Excerpts from a dataset
==================================================

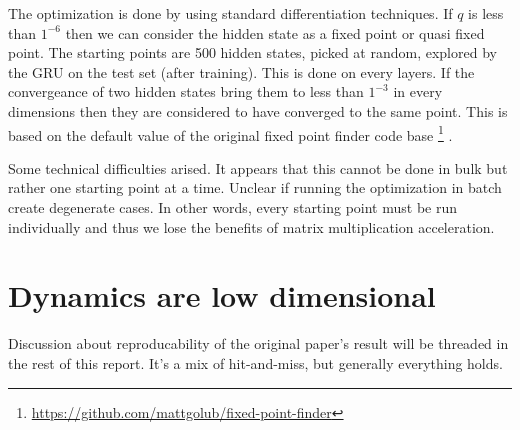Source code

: \documentclass{article}
\begin{document}
The optimization is done by using standard differentiation techniques. If $q$ is less than  $1^{-6}$ then we can consider the hidden state as a fixed point or quasi fixed point. The starting points are 500 hidden states, picked at random, explored by the GRU on the test set (after training). This is done on every layers. If the convergeance of two hidden states bring them to less than $1^{-3}$ in every dimensions then they are considered to have converged to the same point. This is based on the default value of the original fixed point finder code base \footnote{\url{https://github.com/mattgolub/fixed-point-finder}} \cite{Golub2018}.

Some technical difficulties arised. It appears that this cannot be done in bulk but rather one starting point at a time. Unclear if running the optimization in batch create degenerate cases. In other words, every starting point must be run individually and thus we lose the benefits of matrix multiplication acceleration.

\section{Dynamics are low dimensional}

Discussion about reproducability of the original paper's result will be threaded in the rest of this report. It's a mix of hit-and-miss, but generally everything holds.
\end{document}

==================================================

> _REQUIREMENT_: The lines to reproduce run from the one that contains "Discussion about reproducability" through the last line above; copy them exactly.

> _ANSWER TO THIS EXERCISE_:
Discussion about reproducability of the original paper's result will be threaded in the rest of this report. It's a mix of hit-and-miss, but generally everything holds.
\end{document}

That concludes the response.